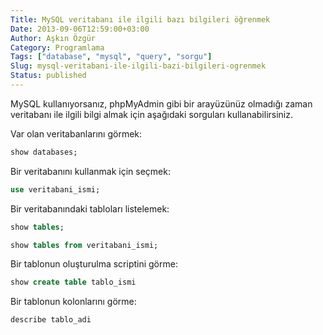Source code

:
 ```yaml
---
Title: MySQL veritabanı ile ilgili bazı bilgileri öğrenmek
Date: 2013-09-06T12:59:00+03:00
Author: Aşkın Özgür
Category: Programlama
Tags: ["database", "mysql", "query", "sorgu"]
Slug: mysql-veritabani-ile-ilgili-bazi-bilgileri-ogrenmek
Status: published
---
```


MySQL kullanıyorsanız, phpMyAdmin gibi bir arayüzünüz olmadığı zaman veritabanı ile ilgili bilgi almak için aşağıdaki sorguları kullanabilirsiniz.

Var olan veritabanlarını görmek:

```sql
show databases;
```

Bir veritabanını kullanmak için seçmek:

```sql
use veritabani_ismi;
```

Bir veritabanındaki tabloları listelemek:

```sql
show tables;
```

```sql
show tables from veritabani_ismi;
```

Bir tablonun oluşturulma scriptini görme:

```sql
show create table tablo_ismi
```

Bir tablonun kolonlarını görme:

```sql
describe tablo_adi
```
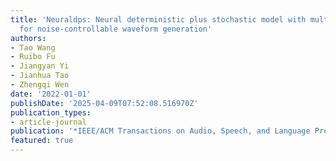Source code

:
 ```yaml
---
title: 'Neuraldps: Neural deterministic plus stochastic model with multiband excitation
  for noise-controllable waveform generation'
authors:
- Tao Wang
- Ruibo Fu
- Jiangyan Yi
- Jianhua Tao
- Zhengqi Wen
date: '2022-01-01'
publishDate: '2025-04-09T07:52:08.516970Z'
publication_types:
- article-journal
publication: '*IEEE/ACM Transactions on Audio, Speech, and Language Processing*'
featured: true
---
```

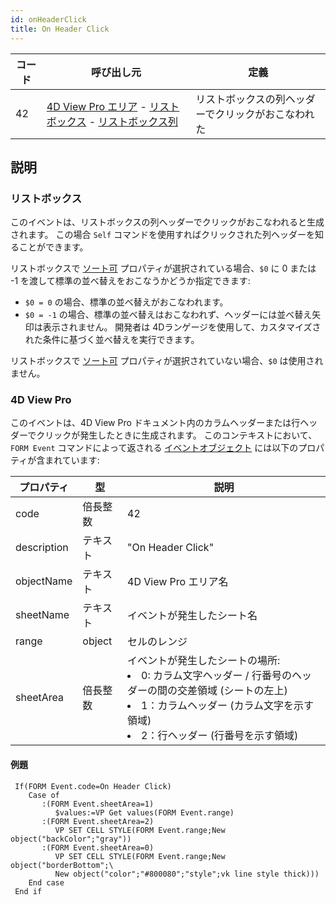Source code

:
 ```yaml
---
id: onHeaderClick
title: On Header Click
---
```


| コード | 呼び出し元                                                                                                                                                      | 定義                        |
| --- | ---------------------------------------------------------------------------------------------------------------------------------------------------------- | ------------------------- |
| 42  | [4D View Pro エリア](FormObjects/viewProArea_overview.md) - [リストボックス](FormObjects/listbox_overview.md) - [リストボックス列](FormObjects/listbox_overview.md#リストボックス列) | リストボックスの列ヘッダーでクリックがおこなわれた |


## 説明

### リストボックス

このイベントは、リストボックスの列ヘッダーでクリックがおこなわれると生成されます。 この場合 `Self` コマンドを使用すればクリックされた列ヘッダーを知ることができます。

リストボックスで [ソート可](FormObjects/properties_Action.md#ソート可) プロパティが選択されている場合、`$0` に 0 または -1 を渡して標準の並べ替えをおこなうかどうか指定できます:

- `$0 = 0` の場合、標準の並べ替えがおこなわれます。
- `$0 = -1` の場合、標準の並べ替えはおこなわれず、ヘッダーには並べ替え矢印は表示されません。 開発者は 4Dランゲージを使用して、カスタマイズされた条件に基づく並べ替えを実行できます。

リストボックスで [ソート可](FormObjects/properties_Action.md#ソート可) プロパティが選択されていない場合、`$0` は使用されません。

### 4D View Pro

このイベントは、4D View Pro ドキュメント内のカラムヘッダーまたは行ヘッダーでクリックが発生したときに生成されます。 このコンテキストにおいて、`FORM Event` コマンドによって返される [イベントオブジェクト](overview.md#イベントオブジェクト) には以下のプロパティが含まれています:

| プロパティ       | 型      | 説明                                                                                                     |
| ----------- | ------ | ------------------------------------------------------------------------------------------------------ |
| code        | 倍長整数   | 42                                                                                                     |
| description | テキスト   | "On Header Click"                                                                                      |
| objectName  | テキスト   | 4D View Pro エリア名                                                                                       |
| sheetName   | テキスト   | イベントが発生したシート名                                                                                          |
| range       | object | セルのレンジ                                                                                                 |
| sheetArea   | 倍長整数   | イベントが発生したシートの場所:<br/><li>0: カラム文字ヘッダー / 行番号のヘッダーの間の交差領域 (シートの左上)</li><li>1：カラムヘッダー (カラム文字を示す領域)</li><li>2：行ヘッダー (行番号を示す領域)</li> |

#### 例題

```4d
 If(FORM Event.code=On Header Click)
    Case of
       :(FORM Event.sheetArea=1)
          $values:=VP Get values(FORM Event.range)
       :(FORM Event.sheetArea=2)
          VP SET CELL STYLE(FORM Event.range;New object("backColor";"gray"))
       :(FORM Event.sheetArea=0)
          VP SET CELL STYLE(FORM Event.range;New object("borderBottom";\
          New object("color";"#800080";"style";vk line style thick)))
    End case
 End if
```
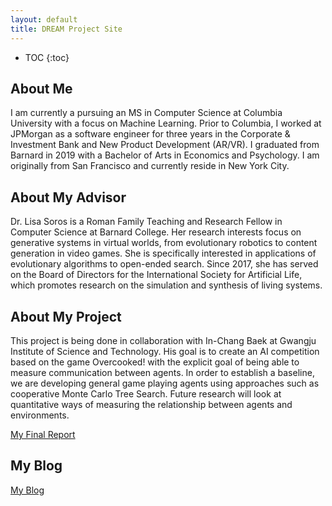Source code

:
 ```yaml
---
layout: default
title: DREAM Project Site
---
```


* TOC
{:toc}

## About Me

I am currently a pursuing an MS in Computer Science at Columbia University with a focus on Machine Learning. Prior to Columbia, I worked at JPMorgan as a software engineer for three years in the Corporate & Investment Bank and New Product Development (AR/VR). I graduated from Barnard in 2019 with a Bachelor of Arts in Economics and Psychology. I am originally from San Francisco and currently reside in New York City. 

## About My Advisor

Dr. Lisa Soros is a Roman Family Teaching and Research Fellow in Computer Science at Barnard College. Her research interests focus on generative systems in virtual worlds, from evolutionary robotics to content generation in video games. She is specifically interested in applications of evolutionary algorithms to open-ended search. Since 2017, she has served on the Board of Directors for the International Society for Artificial Life, which promotes research on the simulation and synthesis of living systems.

## About My Project

This project is being done in collaboration with In-Chang Baek at Gwangju Institute of Science and Technology. His goal is to create an AI competition based on the game Overcooked! with the explicit goal of being able to measure communication between agents. In order to establish a baseline, we are developing general game playing agents using approaches such as cooperative Monte Carlo Tree Search. Future research will look at quantitative ways of measuring the relationship between agents and environments.

[My Final Report](files/finalreport.pdf)

## My Blog

[My Blog](blog.html)
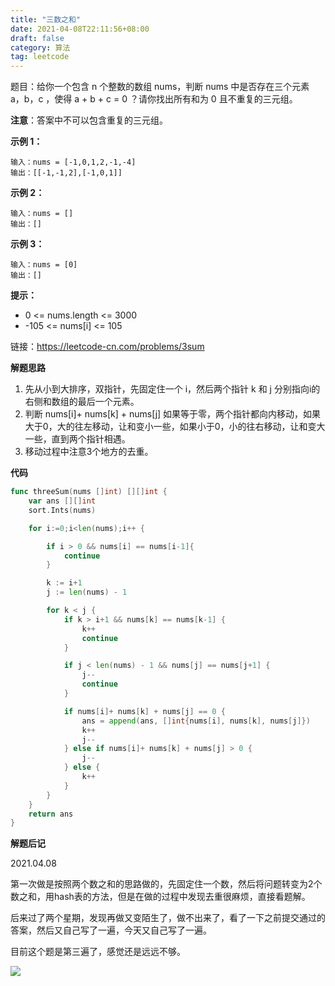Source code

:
 ```yaml
---
title: "三数之和"
date: 2021-04-08T22:11:56+08:00
draft: false
category: 算法
tag: leetcode
---
```


题目：给你一个包含 n 个整数的数组 nums，判断 nums 中是否存在三个元素 a，b，c ，使得 a + b + c = 0 ？请你找出所有和为 0 且不重复的三元组。

**注意**：答案中不可以包含重复的三元组。

**示例 1：**

```
输入：nums = [-1,0,1,2,-1,-4]
输出：[[-1,-1,2],[-1,0,1]]
```

**示例 2：**

```
输入：nums = []
输出：[]
```

**示例 3：**

```
输入：nums = [0]
输出：[]
```

**提示：**

- 0 <= nums.length <= 3000
- -105 <= nums[i] <= 105


链接：https://leetcode-cn.com/problems/3sum


**解题思路**

1. 先从小到大排序，双指针，先固定住一个 i，然后两个指针 k 和 j 分别指向i的右侧和数组的最后一个元素。
2. 判断 nums[i]+ nums[k] + nums[j] 如果等于零，两个指针都向内移动，如果大于0，大的往左移动，让和变小一些，如果小于0，小的往右移动，让和变大一些，直到两个指针相遇。
3. 移动过程中注意3个地方的去重。



**代码**

```go
func threeSum(nums []int) [][]int {
    var ans [][]int
    sort.Ints(nums)

    for i:=0;i<len(nums);i++ {

        if i > 0 && nums[i] == nums[i-1]{
            continue
        }

        k := i+1
        j := len(nums) - 1

        for k < j {
            if k > i+1 && nums[k] == nums[k-1] {
                k++
                continue
            }

            if j < len(nums) - 1 && nums[j] == nums[j+1] {
                j--
                continue
            }

            if nums[i]+ nums[k] + nums[j] == 0 {
                ans = append(ans, []int{nums[i], nums[k], nums[j]})
                k++
                j--
            } else if nums[i]+ nums[k] + nums[j] > 0 {
                j--
            } else {
                k++
            }
        }
    }
    return ans
}
```



**解题后记**

2021.04.08

第一次做是按照两个数之和的思路做的，先固定住一个数，然后将问题转变为2个数之和，用hash表的方法，但是在做的过程中发现去重很麻烦，直接看题解。

后来过了两个星期，发现再做又变陌生了，做不出来了，看了一下之前提交通过的答案，然后又自己写了一遍，今天又自己写了一遍。

目前这个题是第三遍了，感觉还是远远不够。

![](/img/1617893528206.jpg)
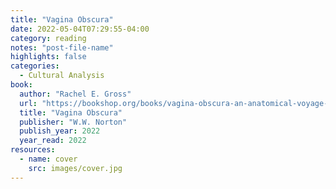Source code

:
 ```yaml
---
title: "Vagina Obscura"
date: 2022-05-04T07:29:55-04:00
category: reading
notes: "post-file-name"
highlights: false
categories:
  - Cultural Analysis
book:
  author: "Rachel E. Gross"
  url: "https://bookshop.org/books/vagina-obscura-an-anatomical-voyage-9781669610458/9781324006312"
  title: "Vagina Obscura"
  publisher: "W.W. Norton"
  publish_year: 2022
  year_read: 2022
resources:
  - name: cover
    src: images/cover.jpg
---
```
++++++
Find the word "sheetArea" in the records, and report each line that has it.

Result ::
| sheetArea   | 倍長整数   | イベントが発生したシートの場所:<br/><li>0: カラム文字ヘッダー / 行番号のヘッダーの間の交差領域 (シートの左上)</li><li>1：カラムヘッダー (カラム文字を示す領域)</li><li>2：行ヘッダー (行番号を示す領域)</li> |
       :(FORM Event.sheetArea=1)
       :(FORM Event.sheetArea=2)
       :(FORM Event.sheetArea=0)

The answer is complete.